### Task data
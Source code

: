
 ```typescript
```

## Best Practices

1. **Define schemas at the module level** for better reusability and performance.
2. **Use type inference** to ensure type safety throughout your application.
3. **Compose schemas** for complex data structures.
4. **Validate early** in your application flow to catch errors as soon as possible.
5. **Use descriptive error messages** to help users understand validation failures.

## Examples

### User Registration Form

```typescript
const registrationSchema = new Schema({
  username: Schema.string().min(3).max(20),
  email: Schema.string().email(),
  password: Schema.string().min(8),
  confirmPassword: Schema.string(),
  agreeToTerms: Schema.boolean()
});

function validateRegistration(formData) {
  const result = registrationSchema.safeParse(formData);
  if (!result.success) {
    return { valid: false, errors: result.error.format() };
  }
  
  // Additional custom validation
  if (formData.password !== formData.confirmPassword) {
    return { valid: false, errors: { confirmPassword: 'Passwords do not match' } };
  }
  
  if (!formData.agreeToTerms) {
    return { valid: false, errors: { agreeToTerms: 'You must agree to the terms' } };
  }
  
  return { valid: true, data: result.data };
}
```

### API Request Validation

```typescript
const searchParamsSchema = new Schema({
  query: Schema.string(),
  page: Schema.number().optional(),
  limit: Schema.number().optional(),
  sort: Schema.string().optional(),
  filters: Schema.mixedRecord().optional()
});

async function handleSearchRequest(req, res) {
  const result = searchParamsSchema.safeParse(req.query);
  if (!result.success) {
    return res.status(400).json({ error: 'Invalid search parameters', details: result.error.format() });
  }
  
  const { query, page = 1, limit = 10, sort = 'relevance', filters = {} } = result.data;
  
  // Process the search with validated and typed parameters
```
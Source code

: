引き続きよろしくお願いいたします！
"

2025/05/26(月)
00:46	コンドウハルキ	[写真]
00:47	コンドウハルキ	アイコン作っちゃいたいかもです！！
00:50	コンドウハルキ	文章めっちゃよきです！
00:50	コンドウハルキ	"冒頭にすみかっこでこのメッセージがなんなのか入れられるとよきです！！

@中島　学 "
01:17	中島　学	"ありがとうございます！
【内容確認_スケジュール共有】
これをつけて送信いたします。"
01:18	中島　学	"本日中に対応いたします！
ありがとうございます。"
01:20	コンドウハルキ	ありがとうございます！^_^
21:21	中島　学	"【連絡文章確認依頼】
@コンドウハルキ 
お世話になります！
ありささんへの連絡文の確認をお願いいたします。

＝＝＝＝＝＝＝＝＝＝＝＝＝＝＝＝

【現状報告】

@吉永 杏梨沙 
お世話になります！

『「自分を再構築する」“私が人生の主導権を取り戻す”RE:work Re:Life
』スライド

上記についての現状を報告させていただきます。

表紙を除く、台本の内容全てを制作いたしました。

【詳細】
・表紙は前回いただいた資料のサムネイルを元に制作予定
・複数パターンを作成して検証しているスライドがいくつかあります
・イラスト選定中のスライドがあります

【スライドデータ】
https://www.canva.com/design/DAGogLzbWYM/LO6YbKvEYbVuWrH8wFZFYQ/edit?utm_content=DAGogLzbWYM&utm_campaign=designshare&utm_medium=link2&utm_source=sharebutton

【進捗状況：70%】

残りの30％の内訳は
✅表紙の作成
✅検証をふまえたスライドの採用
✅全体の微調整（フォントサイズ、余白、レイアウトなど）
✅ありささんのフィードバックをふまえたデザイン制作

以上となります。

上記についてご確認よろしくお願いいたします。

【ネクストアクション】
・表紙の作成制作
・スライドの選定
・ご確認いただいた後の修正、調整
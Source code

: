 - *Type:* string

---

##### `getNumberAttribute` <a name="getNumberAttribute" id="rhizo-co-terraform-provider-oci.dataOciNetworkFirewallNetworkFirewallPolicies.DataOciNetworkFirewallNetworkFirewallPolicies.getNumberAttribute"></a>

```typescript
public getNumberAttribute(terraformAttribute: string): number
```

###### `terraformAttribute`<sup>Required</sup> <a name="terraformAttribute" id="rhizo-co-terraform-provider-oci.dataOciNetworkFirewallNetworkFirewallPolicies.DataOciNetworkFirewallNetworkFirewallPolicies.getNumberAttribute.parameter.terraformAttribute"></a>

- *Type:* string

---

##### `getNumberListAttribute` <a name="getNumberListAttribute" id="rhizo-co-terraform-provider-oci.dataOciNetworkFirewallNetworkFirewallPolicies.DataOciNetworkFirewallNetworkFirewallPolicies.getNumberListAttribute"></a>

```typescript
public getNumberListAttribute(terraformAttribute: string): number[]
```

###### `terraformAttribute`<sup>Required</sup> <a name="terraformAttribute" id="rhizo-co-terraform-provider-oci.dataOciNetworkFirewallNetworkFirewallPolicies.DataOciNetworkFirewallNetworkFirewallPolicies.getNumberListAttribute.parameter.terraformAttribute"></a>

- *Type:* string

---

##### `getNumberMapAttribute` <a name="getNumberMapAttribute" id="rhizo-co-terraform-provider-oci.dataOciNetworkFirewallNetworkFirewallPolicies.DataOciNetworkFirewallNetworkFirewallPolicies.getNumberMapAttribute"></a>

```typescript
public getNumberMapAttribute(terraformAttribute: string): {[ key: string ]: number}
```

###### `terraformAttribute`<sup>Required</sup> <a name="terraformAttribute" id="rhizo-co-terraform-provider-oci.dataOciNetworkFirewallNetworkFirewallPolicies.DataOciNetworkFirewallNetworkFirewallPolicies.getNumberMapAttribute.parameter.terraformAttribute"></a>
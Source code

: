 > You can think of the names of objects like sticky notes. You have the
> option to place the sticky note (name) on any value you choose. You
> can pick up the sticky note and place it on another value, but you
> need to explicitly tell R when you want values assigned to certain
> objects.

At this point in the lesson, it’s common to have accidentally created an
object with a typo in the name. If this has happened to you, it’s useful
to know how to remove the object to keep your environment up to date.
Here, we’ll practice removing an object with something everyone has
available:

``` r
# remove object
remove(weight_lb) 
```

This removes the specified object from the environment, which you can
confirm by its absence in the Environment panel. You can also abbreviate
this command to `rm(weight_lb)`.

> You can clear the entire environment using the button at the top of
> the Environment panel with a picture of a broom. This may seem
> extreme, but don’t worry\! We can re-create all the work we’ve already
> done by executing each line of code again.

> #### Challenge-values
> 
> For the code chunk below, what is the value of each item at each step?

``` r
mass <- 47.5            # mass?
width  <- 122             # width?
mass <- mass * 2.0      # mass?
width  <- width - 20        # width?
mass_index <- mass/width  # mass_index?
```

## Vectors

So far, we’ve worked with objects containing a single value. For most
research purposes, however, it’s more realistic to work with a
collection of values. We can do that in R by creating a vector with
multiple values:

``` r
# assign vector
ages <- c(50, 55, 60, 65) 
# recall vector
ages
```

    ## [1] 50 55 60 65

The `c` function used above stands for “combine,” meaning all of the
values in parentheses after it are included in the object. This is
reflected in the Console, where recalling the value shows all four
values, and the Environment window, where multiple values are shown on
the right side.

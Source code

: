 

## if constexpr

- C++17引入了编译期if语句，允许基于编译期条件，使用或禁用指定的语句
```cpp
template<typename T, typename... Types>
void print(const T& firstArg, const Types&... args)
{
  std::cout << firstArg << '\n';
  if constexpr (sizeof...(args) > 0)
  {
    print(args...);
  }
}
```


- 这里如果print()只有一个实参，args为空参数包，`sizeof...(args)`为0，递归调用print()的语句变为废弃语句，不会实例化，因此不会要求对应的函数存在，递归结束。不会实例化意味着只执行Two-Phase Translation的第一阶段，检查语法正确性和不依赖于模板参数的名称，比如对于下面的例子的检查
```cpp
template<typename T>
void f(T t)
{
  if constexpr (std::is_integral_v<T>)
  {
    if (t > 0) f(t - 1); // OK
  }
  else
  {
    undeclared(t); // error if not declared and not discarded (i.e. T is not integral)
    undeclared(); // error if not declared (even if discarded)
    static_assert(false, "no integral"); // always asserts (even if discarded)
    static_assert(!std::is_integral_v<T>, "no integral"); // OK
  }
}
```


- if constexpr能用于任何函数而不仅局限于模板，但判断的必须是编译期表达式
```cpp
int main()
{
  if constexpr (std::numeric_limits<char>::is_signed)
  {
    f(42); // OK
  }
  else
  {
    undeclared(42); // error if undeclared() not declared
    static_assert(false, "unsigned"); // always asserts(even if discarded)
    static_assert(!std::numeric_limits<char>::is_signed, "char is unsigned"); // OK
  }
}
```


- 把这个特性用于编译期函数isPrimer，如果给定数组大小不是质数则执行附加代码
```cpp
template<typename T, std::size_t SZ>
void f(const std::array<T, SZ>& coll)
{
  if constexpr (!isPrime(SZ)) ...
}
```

### Task goal
Return only the exact lines from the opening of the records through the line that contains "3. **Compose schemas**", both included.

### Response box
Source code

:
 ```typescript
```

## Best Practices

1. **Define schemas at the module level** for better reusability and performance.
2. **Use type inference** to ensure type safety throughout your application.
3. **Compose schemas** for complex data structures.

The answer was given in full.